Although epoching is often done during the pre-processing stage, we opted to do it after band-pass filtering, as filtering epochs introduces edge effects. Phase angles were extracted by applying a Hilbert transform to the bandpass-filtered epochs. These phase angles were then used to calculate a PLV value for each epoch between the same EEG channel of mother and child. To statistically validate each epoch’s synchrony against synchrony caused by background fluctuations or random noise, it was compared to a series of 200 surrogate PLVs as described by Lachaux et al. (1999). This procedure identified on average 4.42% of PLV values as non-significant, subsequently excluding them in the calculation of a global synchrony value. The excluded amounts were similar across levels of each factor and thus no cause for concern.

In sum, for each dyad, we obtained eight sets of global PLV values based on (1) the role they played during the task (MO: Mother Observes vs. CO: Child Observes), (2) whether they received the feedback or not during the trial (pre- vs. post-feedback) and (3) the valence of the feedback they received (positive vs. negative). The PLV values in each set were then averaged to obtain one global PLV value per participant for each of the eight conditions (i.e., MO-pre-positive, MO-post-positive, MO-pre-negative, MO-post-negative, CO-pre-positive, CO-post-positive, CO-pre-negative, and CO-post-negative). This process was performed separately for each of the five frequency bands.

Statistical analysis

All statistical tests were performed in SPSS 27 (IBM, United States). To answer our research questions, we had to test for significant differences in global synchrony for three factors (1) Feedback presentation: how global synchrony differed in pre- versus post-feedback epochs, (2) Feedback valence: how global synchrony differed between trials with positive and negative feedback, and (3) Role during the task: how global synchrony differed when the mother was observing the child versus when the child was observing their mother. Furthermore, how these factors interacted was also of interest. As we had three within-subjects factors, with two levels each, a repeated measures ANOVA was chosen for statistical comparison of global synchrony per frequency band. However, phase-related information such as the PLV is circular and uniformly distributed instead of normally distributed, which is an assumption required to run the parametric ANOVA. Therefore, the global PLV values were first Fisher-Z transformed (the inverse hyperbolic tangent) to approximate a normal distribution (Zhang et al., 2020).

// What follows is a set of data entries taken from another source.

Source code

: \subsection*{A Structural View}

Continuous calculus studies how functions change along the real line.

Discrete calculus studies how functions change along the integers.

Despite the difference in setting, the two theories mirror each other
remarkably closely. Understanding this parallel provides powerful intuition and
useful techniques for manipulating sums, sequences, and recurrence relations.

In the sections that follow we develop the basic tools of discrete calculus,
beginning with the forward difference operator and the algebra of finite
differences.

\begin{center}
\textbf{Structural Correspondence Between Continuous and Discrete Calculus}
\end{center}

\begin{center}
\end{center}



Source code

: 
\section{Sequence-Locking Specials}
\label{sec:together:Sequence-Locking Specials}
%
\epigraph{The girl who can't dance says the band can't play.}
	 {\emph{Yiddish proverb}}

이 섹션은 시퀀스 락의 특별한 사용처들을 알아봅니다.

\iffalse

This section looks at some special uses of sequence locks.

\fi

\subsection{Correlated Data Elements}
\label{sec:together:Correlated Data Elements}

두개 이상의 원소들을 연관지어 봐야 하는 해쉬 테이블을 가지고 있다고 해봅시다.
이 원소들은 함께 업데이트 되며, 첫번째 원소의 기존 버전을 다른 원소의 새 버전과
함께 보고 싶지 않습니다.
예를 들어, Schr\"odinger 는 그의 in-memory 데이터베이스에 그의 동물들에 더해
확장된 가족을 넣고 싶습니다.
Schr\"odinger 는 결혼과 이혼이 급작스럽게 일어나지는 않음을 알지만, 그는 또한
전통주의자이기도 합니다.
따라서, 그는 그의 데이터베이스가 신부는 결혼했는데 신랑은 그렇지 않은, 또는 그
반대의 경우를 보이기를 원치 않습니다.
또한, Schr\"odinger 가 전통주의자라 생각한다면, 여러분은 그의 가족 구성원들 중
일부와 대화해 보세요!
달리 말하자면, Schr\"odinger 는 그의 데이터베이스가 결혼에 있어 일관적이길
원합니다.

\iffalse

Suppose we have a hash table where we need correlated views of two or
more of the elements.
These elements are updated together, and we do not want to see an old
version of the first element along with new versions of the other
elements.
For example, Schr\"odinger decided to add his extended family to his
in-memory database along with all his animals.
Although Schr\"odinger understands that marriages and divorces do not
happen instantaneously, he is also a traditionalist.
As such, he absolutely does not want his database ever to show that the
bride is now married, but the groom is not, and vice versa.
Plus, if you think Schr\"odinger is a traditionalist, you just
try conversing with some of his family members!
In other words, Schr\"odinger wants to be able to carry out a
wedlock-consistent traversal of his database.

In all bands except gamma, the Fisher-Z transform succeeded in approximating a normal distribution, as indicated by Shapiro – Wilk tests. Therefore, in all bands except gamma, the Fisher-Z transformed global synchrony was statistically tested for differences using separate three-way repeated measures ANOVAs with Feedback presentation (Pre- versus Post-feedback), Feedback valence (Positive versus Negative), and Role (Mother Observes versus Child Observes) as within-subjects factors. In the gamma band, however, non-parametric Wilcoxon signed-rank tests were run on the non-transformed global PLV to test for significant main effects of Feedback presentation, Feedback valence, and Role.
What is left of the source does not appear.